Gigabit services are gaining ground, says Omdia | Light Reading

Gigabit services are gaining ground, says Omdia | Light Reading

The COVID-19 pandemic has created a heightened need for reliable broadband networks that can shift data traffic at breakneck speeds in a consistent manner.

According to Light Reading sister company Omdia, this is all feeding into the increasingly widespread provision of broadband services with extremely high download speeds and very low latency.

In a new report, titled “2021 Trends to Watch: Gigabit Broadband,” Omdia said Gigabit services are now widespread, with over 300 service providers across all major regions offering at least 1 Gbit/s download speeds.

Light speed: The coronavirus pandemic has pushed the need for reliable Gigabit networks. (Source: Unsplash)

Light speed: The coronavirus pandemic has pushed the need for reliable Gigabit networks. (Source: Unsplash)

What’s more, Omdia has seen a steady increase in 10 Gbit/s operators from 29 in 2019 to 36 in 2020.

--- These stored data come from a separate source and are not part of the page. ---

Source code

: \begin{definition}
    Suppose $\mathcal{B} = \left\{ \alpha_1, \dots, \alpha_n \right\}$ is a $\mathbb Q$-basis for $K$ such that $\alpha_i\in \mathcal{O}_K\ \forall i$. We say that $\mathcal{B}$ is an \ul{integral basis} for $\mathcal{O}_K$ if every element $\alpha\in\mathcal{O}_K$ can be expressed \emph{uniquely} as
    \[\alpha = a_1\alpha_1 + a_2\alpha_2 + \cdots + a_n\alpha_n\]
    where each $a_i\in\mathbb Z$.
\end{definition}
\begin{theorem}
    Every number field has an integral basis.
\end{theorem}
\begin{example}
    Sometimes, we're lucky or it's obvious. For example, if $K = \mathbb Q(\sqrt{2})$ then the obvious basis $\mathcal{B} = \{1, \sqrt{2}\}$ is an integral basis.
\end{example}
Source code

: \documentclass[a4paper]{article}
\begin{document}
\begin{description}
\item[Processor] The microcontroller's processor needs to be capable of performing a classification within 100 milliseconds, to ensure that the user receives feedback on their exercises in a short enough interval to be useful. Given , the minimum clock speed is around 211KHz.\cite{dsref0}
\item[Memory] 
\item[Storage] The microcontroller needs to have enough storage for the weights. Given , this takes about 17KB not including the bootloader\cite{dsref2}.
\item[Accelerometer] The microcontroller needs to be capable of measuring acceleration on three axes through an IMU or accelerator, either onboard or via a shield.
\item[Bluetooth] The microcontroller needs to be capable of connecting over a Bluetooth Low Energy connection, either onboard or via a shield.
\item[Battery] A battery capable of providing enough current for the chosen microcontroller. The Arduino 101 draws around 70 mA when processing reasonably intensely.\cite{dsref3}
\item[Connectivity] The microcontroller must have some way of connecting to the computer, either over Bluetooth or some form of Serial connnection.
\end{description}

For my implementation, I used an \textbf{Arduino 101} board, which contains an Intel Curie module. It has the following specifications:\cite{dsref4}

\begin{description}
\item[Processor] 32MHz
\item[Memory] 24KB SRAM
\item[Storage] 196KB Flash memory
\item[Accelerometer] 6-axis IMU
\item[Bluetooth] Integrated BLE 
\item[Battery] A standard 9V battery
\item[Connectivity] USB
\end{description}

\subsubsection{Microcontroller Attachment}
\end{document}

The analyst firm now expects 10 Gbit/s services to expand as a means of differentiation and competition against 5G fixed-mobile substitution (FMS), new fiber entrants and cable networks upgraded to DOCSIS 3.1.

However, as Gigabit services become more mainstream, Omdia warned that quality of service is more important and noted that reliable and stable connectivity is at the forefront of consumers’ digital needs in the time of the COVID-19 pandemic and beyond.

“Many operators have acknowledged this and are now offering advanced QoE solutions such as smart Wi-Fi solutions as part of their service either included in the price of the package (such as TIM Italy and Bell Canada) or for an additional fee (such as BT and Comcast),” the report said.

Defensive play

Alzbeta Fellenbaum, principal analyst for broadband at Omdia, also said that despite the increased use of broadband services during the pandemic, consumer demand is not yet driving gigabit services.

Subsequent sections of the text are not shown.